At school, I had to wear a hat and gloves if I ventured beyond the grounds, like a dumpy little middle-aged woman. I cried when I first saw the grey interlock knickers I'd be made to wear for the next five years of my life. Even my appearance had to meet expectations I had no say in; changing my hairstyle was unthinkable.
There was nothing so unique in any of this then, but the criticism of Serena Williams this past week brought it back. She may be the greatest female tennis player of all time, but a man – a nonentity in that scheme of things – could call her to task for not being, oh, feminine enough I guess.
For being furious, which men hate in a woman. For being big and scary, rather than meek and small. But not, of course, for being all of these things, plus black.
Top sportspeople are emotional. There's no gender in it. But seemingly there should be, because Williams smashed her own racquet, which cost her a point, because her coach was signalling to her, and because she called the umpire a thief for fining her.
I may have got this wrong, but it seemed strangely familiar, the pattern of a furious woman being wound up by a provocative male "in all innocence". I mastered this strategy myself, as a kid, with a teacher who loathed me. But at this level of sport Williams should be honoured, not given a succession of trivial penalties, and be cut some slack. If you want gods you've got to treat them right.

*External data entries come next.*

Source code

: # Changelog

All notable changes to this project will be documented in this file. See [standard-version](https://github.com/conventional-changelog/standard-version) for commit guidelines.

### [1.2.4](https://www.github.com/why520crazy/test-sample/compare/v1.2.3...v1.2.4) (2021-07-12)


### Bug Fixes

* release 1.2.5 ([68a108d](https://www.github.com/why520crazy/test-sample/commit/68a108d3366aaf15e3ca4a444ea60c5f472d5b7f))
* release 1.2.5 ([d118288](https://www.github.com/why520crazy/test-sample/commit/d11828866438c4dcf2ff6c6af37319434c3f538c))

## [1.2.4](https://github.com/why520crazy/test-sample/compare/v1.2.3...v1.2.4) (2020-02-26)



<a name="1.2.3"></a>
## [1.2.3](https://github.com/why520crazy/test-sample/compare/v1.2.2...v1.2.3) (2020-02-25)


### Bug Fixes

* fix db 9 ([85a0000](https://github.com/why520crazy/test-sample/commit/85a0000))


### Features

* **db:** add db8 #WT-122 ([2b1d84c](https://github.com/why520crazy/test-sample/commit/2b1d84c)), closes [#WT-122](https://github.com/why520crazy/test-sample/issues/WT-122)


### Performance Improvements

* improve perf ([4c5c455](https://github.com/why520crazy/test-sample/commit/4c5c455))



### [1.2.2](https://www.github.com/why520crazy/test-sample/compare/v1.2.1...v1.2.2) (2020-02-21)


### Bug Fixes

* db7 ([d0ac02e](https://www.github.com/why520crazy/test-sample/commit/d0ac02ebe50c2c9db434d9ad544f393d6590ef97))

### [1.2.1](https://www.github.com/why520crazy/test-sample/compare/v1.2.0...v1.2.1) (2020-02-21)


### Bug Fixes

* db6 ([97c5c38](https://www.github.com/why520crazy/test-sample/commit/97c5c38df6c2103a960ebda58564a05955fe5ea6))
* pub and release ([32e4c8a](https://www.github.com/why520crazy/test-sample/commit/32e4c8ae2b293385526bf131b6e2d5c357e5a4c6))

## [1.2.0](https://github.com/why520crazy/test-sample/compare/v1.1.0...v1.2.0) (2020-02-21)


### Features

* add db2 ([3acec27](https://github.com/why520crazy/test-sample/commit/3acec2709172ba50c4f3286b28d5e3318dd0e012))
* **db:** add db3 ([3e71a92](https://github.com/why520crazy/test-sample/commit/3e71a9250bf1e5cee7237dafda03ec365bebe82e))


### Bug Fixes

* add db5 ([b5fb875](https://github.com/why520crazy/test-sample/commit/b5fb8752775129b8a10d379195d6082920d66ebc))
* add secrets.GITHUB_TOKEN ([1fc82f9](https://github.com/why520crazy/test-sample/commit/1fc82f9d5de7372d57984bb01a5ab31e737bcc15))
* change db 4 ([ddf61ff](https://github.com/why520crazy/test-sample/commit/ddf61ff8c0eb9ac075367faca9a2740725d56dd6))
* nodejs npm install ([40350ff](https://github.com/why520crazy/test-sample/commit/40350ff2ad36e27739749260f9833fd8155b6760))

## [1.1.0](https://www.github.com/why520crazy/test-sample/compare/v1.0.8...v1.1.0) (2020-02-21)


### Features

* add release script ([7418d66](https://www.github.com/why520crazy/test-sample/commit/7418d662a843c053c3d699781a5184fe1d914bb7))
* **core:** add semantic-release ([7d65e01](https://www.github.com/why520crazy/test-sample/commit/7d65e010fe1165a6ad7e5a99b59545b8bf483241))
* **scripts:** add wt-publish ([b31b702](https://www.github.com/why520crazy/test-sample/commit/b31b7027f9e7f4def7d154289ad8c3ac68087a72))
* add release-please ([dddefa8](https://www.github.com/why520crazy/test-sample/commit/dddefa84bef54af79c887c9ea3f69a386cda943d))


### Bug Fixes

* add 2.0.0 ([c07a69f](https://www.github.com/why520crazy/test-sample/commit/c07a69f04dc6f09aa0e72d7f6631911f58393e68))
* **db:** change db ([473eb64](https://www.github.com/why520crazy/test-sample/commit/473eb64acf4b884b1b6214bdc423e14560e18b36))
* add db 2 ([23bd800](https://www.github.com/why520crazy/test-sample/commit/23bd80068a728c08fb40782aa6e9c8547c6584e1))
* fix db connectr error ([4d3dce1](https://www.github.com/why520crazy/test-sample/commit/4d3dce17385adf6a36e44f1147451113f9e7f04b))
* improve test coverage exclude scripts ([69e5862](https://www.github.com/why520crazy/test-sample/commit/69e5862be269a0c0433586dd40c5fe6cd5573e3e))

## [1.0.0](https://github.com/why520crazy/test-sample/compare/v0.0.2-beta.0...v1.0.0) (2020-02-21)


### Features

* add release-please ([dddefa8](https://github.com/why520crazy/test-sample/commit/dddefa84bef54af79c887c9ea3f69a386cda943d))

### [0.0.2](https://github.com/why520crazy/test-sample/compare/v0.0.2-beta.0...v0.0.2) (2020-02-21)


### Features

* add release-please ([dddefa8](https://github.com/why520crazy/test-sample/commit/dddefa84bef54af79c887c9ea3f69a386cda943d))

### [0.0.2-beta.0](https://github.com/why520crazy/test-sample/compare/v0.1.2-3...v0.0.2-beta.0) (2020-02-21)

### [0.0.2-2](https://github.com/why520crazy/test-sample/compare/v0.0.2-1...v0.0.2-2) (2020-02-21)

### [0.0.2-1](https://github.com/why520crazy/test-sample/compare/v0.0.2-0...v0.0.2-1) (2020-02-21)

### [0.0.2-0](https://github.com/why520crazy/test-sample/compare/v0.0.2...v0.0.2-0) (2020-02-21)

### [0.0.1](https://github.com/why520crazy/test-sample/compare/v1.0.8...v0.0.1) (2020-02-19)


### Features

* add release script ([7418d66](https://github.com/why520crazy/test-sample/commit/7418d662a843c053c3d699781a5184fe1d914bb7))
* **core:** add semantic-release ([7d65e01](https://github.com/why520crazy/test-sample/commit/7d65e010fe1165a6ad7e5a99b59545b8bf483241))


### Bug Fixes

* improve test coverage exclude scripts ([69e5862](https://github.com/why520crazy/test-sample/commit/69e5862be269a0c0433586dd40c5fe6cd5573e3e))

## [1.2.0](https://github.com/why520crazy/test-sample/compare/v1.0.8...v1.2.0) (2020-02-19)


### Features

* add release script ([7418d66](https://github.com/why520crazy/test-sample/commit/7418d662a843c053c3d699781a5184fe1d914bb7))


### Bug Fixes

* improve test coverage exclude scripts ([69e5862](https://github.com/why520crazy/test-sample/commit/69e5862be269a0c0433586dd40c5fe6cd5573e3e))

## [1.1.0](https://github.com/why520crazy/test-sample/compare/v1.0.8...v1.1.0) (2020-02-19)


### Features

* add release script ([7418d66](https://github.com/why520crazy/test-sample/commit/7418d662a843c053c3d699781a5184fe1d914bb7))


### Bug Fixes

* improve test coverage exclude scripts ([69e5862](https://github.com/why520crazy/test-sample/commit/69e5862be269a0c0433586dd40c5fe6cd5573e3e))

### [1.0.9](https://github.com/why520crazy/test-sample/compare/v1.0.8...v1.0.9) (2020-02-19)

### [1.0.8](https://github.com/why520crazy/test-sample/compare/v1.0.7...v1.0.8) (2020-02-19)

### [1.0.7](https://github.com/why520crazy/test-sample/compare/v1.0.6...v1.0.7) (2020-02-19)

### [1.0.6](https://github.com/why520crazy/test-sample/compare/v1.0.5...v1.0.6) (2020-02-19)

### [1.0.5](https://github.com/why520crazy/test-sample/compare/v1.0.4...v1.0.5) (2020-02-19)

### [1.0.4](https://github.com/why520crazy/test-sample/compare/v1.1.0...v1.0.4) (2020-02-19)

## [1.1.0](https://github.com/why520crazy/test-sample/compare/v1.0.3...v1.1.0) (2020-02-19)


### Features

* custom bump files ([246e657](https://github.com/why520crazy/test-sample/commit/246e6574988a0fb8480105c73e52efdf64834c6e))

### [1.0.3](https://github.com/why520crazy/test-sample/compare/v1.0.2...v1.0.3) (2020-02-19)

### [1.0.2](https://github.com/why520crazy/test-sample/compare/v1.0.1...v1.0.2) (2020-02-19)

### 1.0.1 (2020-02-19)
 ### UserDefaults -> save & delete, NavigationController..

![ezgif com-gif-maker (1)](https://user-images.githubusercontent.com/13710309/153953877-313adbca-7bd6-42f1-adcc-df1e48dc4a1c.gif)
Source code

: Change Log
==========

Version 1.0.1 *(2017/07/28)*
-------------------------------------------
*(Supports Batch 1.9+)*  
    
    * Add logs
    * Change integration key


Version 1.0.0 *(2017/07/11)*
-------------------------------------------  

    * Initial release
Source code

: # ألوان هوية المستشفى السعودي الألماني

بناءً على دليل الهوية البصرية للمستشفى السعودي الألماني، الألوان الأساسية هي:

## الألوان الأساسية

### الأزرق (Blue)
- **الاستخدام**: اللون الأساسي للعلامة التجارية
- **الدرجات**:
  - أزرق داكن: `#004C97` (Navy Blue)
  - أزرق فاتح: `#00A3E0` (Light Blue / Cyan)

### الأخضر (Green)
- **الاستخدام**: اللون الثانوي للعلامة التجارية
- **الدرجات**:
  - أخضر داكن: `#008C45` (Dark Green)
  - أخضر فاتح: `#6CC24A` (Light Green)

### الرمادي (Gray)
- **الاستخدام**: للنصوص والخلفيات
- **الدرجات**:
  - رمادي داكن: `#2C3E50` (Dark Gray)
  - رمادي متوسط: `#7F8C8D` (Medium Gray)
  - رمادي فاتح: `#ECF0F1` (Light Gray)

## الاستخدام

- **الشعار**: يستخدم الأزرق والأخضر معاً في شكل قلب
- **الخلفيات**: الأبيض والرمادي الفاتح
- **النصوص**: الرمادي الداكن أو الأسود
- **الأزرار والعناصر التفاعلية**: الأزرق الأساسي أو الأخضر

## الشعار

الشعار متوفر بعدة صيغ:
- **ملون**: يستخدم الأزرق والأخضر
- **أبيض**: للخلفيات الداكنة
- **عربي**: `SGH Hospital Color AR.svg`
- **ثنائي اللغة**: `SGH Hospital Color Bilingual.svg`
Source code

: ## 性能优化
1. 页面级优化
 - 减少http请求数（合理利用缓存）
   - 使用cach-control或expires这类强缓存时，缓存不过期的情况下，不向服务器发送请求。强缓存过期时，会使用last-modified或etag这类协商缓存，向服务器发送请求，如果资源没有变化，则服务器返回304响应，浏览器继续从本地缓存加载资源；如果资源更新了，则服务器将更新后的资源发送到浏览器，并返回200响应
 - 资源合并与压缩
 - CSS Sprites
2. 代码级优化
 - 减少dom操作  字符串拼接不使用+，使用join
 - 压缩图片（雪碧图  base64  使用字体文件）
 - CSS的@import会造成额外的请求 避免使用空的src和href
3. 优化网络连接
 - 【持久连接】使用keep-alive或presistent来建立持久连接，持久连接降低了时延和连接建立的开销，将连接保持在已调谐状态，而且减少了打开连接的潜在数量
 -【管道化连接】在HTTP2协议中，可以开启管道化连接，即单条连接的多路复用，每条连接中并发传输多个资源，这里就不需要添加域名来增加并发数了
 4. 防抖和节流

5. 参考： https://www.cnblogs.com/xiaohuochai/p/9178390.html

Remember Christine Rankin, her too-short skirts and her jiggly bosoms? She was publicly humiliated, losing her top job, because men were telling her what to wear and how to wear it. They were affronted that she chose her own self-image, yet I'm not aware that any man in public life here has been held publicly to account for his dumb jokey ties, for not wearing deodorant, for offensive shoes. Where would it end?
Williams returned to tennis in a black cat suit, modestly covering most of her post-baby body. This was controversial because nobody had done it before, not because it was unbecoming. French tennis federation president Bernard Giudicelli says this would no longer be acceptable, "You have to respect the game and the place."
A tennis great choosing her own costume should have asked the boys for an okay. Anyone else see a problem here?
And then, inevitably, there was that cartoon in a Brisbane paper; Queenslanders have a special relationship with native Australians and coloured people in general. Mark Knight, the cartoonist, published an equally offensive cartoon earlier this year of "African" teens fighting and causing destruction on a train platform.
Only they weren't Africans, but n-words, drawn as offensive racial stereotypes, as was Williams, an athlete whose body type and style must be too magnificent for comfort.
How that must rankle with weedy white men.